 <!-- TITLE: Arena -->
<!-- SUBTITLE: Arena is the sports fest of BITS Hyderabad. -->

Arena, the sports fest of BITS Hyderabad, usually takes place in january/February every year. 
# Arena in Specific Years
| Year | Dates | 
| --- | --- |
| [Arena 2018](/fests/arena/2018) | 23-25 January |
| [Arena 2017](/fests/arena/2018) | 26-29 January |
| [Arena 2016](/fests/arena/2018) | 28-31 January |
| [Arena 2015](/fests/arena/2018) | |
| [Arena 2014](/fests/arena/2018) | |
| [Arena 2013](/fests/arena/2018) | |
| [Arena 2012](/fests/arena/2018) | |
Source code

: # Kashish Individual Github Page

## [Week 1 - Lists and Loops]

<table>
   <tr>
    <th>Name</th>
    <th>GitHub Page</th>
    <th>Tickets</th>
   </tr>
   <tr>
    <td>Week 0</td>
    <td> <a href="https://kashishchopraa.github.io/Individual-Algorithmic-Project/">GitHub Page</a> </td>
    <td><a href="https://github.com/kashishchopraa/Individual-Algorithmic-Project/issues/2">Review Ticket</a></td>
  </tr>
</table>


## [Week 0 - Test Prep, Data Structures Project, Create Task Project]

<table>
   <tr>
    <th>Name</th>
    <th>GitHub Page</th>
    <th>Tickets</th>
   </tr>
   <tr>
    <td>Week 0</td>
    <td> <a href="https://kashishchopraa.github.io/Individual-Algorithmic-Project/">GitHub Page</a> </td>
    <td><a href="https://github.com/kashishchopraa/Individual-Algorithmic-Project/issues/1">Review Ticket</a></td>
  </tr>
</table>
◆ ◆ ◆ ◆
WHAT YOU ARE ASKED TO DO:
Print all of the entries exactly as they are written.

TASK OUTPUT:
 <!-- TITLE: Arena -->
<!-- SUBTITLE: Arena is the sports fest of BITS Hyderabad. -->

Arena, the sports fest of BITS Hyderabad, usually takes place in january/February every year. 
# Arena in Specific Years
| Year | Dates | 
| --- | --- |
| [Arena 2018](/fests/arena/2018) | 23-25 January |
| [Arena 2017](/fests/arena/2018) | 26-29 January |
| [Arena 2016](/fests/arena/2018) | 28-31 January |
| [Arena 2015](/fests/arena/2018) | |
| [Arena 2014](/fests/arena/2018) | |
| [Arena 2013](/fests/arena/2018) | |
| [Arena 2012](/fests/arena/2018) | |
Source code

: # Kashish Individual Github Page

## [Week 1 - Lists and Loops]

<table>
   <tr>
    <th>Name</th>
    <th>GitHub Page</th>
    <th>Tickets</th>
   </tr>
   <tr>
    <td>Week 0</td>
    <td> <a href="https://kashishchopraa.github.io/Individual-Algorithmic-Project/">GitHub Page</a> </td>
    <td><a href="https://github.com/kashishchopraa/Individual-Algorithmic-Project/issues/2">Review Ticket</a></td>
  </tr>
</table>


## [Week 0 - Test Prep, Data Structures Project, Create Task Project]

<table>
   <tr>
    <th>Name</th>
    <th>GitHub Page</th>
    <th>Tickets</th>
   </tr>
   <tr>
    <td>Week 0</td>
    <td> <a href="https://kashishchopraa.github.io/Individual-Algorithmic-Project/">GitHub Page</a> </td>
    <td><a href="https://github.com/kashishchopraa/Individual-Algorithmic-Project/issues/1">Review Ticket</a></td>
  </tr>
</table>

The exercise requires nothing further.